One thing I’ve noticed as the show has proceeded, is its propensity for aping certain past horror classics, only not as effectively as the original sources of inspiration. I suppose that much is to be expected, but you can almost draw a line from each episode to a specific movie or movies, with this week drawing heavily on “Evil Dead,” with a side order of “Witchboard,” while Joel’s was inspired by “Nightmare on Elm Street,” Drew’s by “IT” and “Sleepaway Camp,” Cricket’s by “The Wicker Man,” with a nod to “Friday the 13th Part 6: Jason Lives” and so on.


Needless to say, this is all intentional, to say nothing of the casting of the “Candyman” himself, Tony Todd, as the main antagonist, or so it would seem. But it’s also a bit derivative, ensuring that nothing here is entirely unfamiliar to die-hard horror fans, if perhaps less so to younger viewers not as well-schooled in their horror tropes and history.

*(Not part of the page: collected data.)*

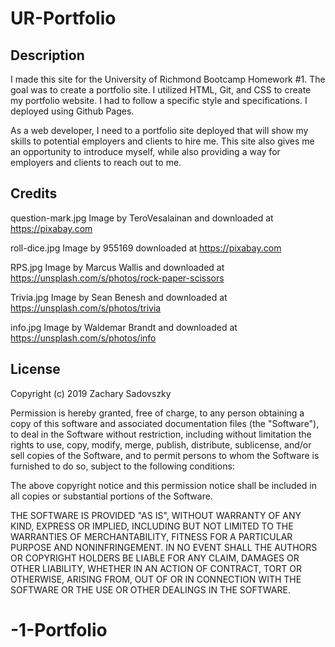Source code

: # UR-Portfolio

## Description

I made this site for the University of Richmond Bootcamp Homework #1.  The goal was to create a portfolio site.  I utilized HTML, Git, and CSS to create my portfolio website.  I had to follow a specific style and specifications.  I deployed using Github Pages.

As a web developer, I need to a portfolio site deployed that will show my skills to potential employers and clients to hire me.  This site also gives me an opportunity to introduce myself, while also providing a way for employers and clients to reach out to me.

## Credits

question-mark.jpg Image by TeroVesalainan and downloaded at https://pixabay.com

roll-dice.jpg Image by 955169 downloaded at https://pixabay.com 

RPS.jpg Image by Marcus Wallis and downloaded at https://unsplash.com/s/photos/rock-paper-scissors

Trivia.jpg Image by Sean Benesh and downloaded at https://unsplash.com/s/photos/trivia

info.jpg Image by Waldemar Brandt and downloaded at https://unsplash.com/s/photos/info

## License

Copyright (c) 2019 Zachary Sadovszky

Permission is hereby granted, free of charge, to any person obtaining a copy of this software and associated documentation files (the "Software"), to deal in the Software without restriction, including without limitation the rights to use, copy, modify, merge, publish, distribute, sublicense, and/or sell copies of the Software, and to permit persons to whom the Software is furnished to do so, subject to the following conditions:

The above copyright notice and this permission notice shall be included in all copies or substantial portions of the Software.

THE SOFTWARE IS PROVIDED "AS IS", WITHOUT WARRANTY OF ANY KIND, EXPRESS OR IMPLIED, INCLUDING BUT NOT LIMITED TO THE WARRANTIES OF MERCHANTABILITY, FITNESS FOR A PARTICULAR PURPOSE AND NONINFRINGEMENT. IN NO EVENT SHALL THE AUTHORS OR COPYRIGHT HOLDERS BE LIABLE FOR ANY CLAIM, DAMAGES OR OTHER LIABILITY, WHETHER IN AN ACTION OF CONTRACT, TORT OR OTHERWISE, ARISING FROM, OUT OF OR IN CONNECTION WITH THE SOFTWARE OR THE USE OR OTHER DEALINGS IN THE SOFTWARE.

# -1-Portfolio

That’s a problem because it makes the show a little too predictable once you get the gist of things.

I could almost predict now what’s going to happen, and have in the last few reviews, actually. I saw the whole “Keith is already dead” thing coming a mile away on this episode, and though it might be impossible to predict what source of horror inspiration the show is going to use next, it seems pretty obvious that it’s going to happen, which is its own sort of predictability.

Sure, there’s nothing new under the sun, but the thing is, the show has enough going for it to not go down that road. Just the fact that it opted to forgo the expected slasher movie thing, for the most part, is a good thing. I just wish they would concentrate on doing something original with it that goes beyond just having interesting flashbacks, especially since not all of them are that interesting.

Witness, for instance, Alex’s, in which his big baller blackmail move was to…get free clothes? Kind of low-rent, really. Meanwhile, Amy, our lead, simply witnessed a party foul gone horribly awry- traumatic, to be sure, but you’d think it would have been a lot more hardcore, given her state of mind early on.


On the plus side, the show has gotten infinitely better as it’s gone along, with the one-two punch of Drew and Joel’s stories landing hard and better yet, with twists I didn’t see coming, such as Drew being abandoned by her mother and Joel and his brother’s previous run-in with the Tall Man and his hallucinating major events on the show. We definitely need more of this sort of thing moving forward.

Tonight’s episode, sadly, was a bit of a step in the opposite direction, what with Deb proving to be not only not a villain, but merely the victim of a fairly mundane love-gone-awry story. True, we all probably thought she was up to something up until this episode, so it was unpredictable for the episode to prove us wrong this relatively early on, but Deb’s overall story was a bit on the meh side, and Mitchell deserves better, though she did her best to sell it here.

Hopefully, the show will regain some of that lost momentum moving forward, especially since we now no longer have a prime suspect for the “Teacher,” though I still maintain that the Sheriff and the other town elders are likely involved and the former might even be said teacher.

That sense of not knowing quite where the show is going next is a good thing, though, and one I hope they capitalize on, having now successfully hoodwinked at least some of us viewers in the short term. But will they in the long run? We shall see.


What did you think of the latest episode of “Dead of Summer”? Were you disappointed that Deb turned out to be one of the good guys, or relieved? Or even pleasantly surprised? What did you think of Deb’s overall back-story? Any predictions on where this is all going or who the “teacher” is? Sound off down below and see you next week!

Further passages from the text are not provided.